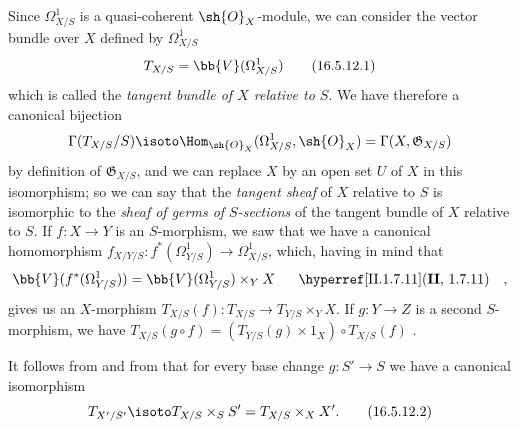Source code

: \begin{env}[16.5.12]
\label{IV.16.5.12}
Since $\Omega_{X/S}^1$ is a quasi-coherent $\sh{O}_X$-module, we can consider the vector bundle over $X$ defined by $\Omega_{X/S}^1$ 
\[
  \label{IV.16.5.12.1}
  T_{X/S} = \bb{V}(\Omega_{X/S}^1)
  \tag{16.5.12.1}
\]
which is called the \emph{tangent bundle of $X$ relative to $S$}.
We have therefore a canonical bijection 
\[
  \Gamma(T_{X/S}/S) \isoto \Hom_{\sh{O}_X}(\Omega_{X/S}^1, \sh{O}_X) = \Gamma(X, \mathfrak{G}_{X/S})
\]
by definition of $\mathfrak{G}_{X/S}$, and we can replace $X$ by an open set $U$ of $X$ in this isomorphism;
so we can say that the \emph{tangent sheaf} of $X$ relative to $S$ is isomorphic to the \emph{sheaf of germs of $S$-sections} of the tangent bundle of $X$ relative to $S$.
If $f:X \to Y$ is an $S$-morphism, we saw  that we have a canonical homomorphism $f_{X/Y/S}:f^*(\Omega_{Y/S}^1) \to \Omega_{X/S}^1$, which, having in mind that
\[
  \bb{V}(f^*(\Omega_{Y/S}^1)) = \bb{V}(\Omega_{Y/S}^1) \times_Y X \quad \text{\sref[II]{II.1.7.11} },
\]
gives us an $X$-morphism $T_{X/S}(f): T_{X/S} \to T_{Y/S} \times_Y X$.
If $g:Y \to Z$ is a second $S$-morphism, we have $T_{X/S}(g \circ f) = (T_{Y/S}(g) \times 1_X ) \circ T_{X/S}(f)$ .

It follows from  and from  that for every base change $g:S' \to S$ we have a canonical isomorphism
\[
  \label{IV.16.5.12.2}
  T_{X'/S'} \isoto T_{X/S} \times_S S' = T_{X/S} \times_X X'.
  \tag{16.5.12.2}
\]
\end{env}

•••••

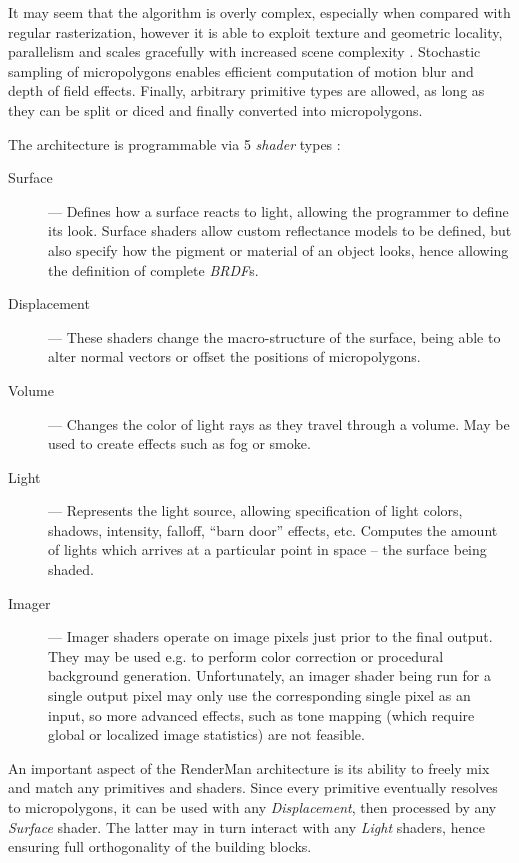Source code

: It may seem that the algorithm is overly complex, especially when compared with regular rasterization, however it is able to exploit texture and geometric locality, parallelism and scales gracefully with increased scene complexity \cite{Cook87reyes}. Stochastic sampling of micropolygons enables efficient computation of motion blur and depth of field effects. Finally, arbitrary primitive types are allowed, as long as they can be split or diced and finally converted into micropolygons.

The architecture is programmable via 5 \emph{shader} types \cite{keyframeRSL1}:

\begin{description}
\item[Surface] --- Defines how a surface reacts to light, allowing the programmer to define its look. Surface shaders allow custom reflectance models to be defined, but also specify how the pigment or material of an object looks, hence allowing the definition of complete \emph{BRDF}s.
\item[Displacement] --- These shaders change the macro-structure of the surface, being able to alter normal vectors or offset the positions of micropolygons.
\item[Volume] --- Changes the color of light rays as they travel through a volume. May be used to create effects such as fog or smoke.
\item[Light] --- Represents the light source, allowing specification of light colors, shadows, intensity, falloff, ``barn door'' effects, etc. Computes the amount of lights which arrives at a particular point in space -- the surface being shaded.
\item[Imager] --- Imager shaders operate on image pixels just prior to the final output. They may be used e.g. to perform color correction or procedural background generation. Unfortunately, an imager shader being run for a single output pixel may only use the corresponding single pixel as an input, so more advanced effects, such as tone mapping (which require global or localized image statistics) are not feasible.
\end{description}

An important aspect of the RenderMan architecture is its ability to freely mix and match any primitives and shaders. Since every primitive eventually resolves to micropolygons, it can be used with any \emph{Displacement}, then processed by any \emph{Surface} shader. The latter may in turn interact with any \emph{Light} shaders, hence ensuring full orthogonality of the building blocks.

•••••

▶ Your goal: Your answer must consist of every line from the listing that holds the string "defined".

▶ Problem solution:
Since $\Omega_{X/S}^1$ is a quasi-coherent $\sh{O}_X$-module, we can consider the vector bundle over $X$ defined by $\Omega_{X/S}^1$ 
\item[Surface] --- Defines how a surface reacts to light, allowing the programmer to define its look. Surface shaders allow custom reflectance models to be defined, but also specify how the pigment or material of an object looks, hence allowing the definition of complete \emph{BRDF}s.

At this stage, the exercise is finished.